Nun, da kommt der gestresste Admin nach Hause, freut sich auf einen entspannten Freitag mit ein wenig Deep House, Internetgesurfe und alle was sonst so herrlich zum Entspannen und Prokrastinieren geeignet ist und dann das: in meinem Postfach befindet sich ein E-Mail von einem gewissen Guido Westerwelle. Der erste Gedanke war, dass es sich wohl um eine neue Masche der Nigeria Connection handeln müsse. Save your Money – give it all to Guido. He’s imprisoned in Lagos and desperately in need of some bail money. So if you…

Beim Weiterlesen wurde ich allerdings schnell aus meinen Träumen gerissen, las sich doch der Rest tatsächlich so, als sei es ernsthafte Wahlwerbung. Mit einer Mischung aus Entsetzen, Belustigung und Fassungslosigkeit las ich weiter: “Wir werden den Respekt für die Bürgerrechte wieder stärken. Weil es Ihre Rechte sind, setzen wir uns als Freiheitspartei dafür ein. Wir wollen die Freiheit stärken und die Bürgerrechte sichern. Wir sind davon überzeugt: Deutschland kann es besser.”

Also lieber Guido, das war dann wohl nichts. Was für ein Widerspruch, einerseits den Respekt für die Bürgerrechte stärken zu wollen, andererseits ein Marketingunternehmen damit beauftragen, vermutlich Millionen E-Mails mit FDP Wahlwerbung zu versenden. Schön auch, dass die FDP entdeckt hat, dass die vielen bunten Bilder und die vielen Texte die man mit einem “Browser” aufrufen kann das “Internet” sind. Da war der Schritt zur E-Mail ja nicht mehr weit. Glückwunsch! Da nebenbei noch seinen Anspruch eine Bürgerrechtspartei zu sein an den Nagel zu hängen und sich für mehr Datenschutz einsetzen zu wollen, das ist dann doch ein ziemlicher Fauxpas.
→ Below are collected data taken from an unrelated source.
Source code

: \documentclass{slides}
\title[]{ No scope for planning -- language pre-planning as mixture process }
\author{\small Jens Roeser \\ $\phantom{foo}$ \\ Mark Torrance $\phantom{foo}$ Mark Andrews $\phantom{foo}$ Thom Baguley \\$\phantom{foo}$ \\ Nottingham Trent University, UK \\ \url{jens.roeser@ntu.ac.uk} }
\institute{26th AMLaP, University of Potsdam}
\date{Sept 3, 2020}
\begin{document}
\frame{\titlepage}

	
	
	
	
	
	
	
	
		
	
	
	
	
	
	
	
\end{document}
Ist das mit den versprochenen Steuersenkungen im Falle einer Regierungsbeteiligung eigentlich ähnlich ernst gemeint wie der Einsatz für mehr Bürgerrechte? In einem allerdings, lieber Guido, da gebe ich dir recht: Deutschland kann es besser… besser als die FDP!

In diesem Sinne

Ahoi!

PS. Eigentlich hätte ich die Mail von Guido ohne Rückfrage gelöscht. Nach dem ich aber bei heise online ein Artikel zum gleichen Thema gefunden habe, dachte ich es sein an der Zeit einen Artikel in meinem verwaisten Blog zu schreiben.

Leichtmatrosen

Lieber Guido,

das war ja ein toller Auftritt von dir auf dem Bundesparteitag der FDP in Hannover. Zunächst das -fast sozialistisch anmutende- Wahlergebnis von fast 96 % mit dem du zum Parteivorsitzenden gewählt wurdest. Und dann erst deine flammende Rede! Du hast uns allen ein einfacheres Steuerrecht versprochen und, das freut mich besonders, Steuersenkungen im Falle einer Regierungsbeteiligung der FDP nach der nächsten Bundestagswahl.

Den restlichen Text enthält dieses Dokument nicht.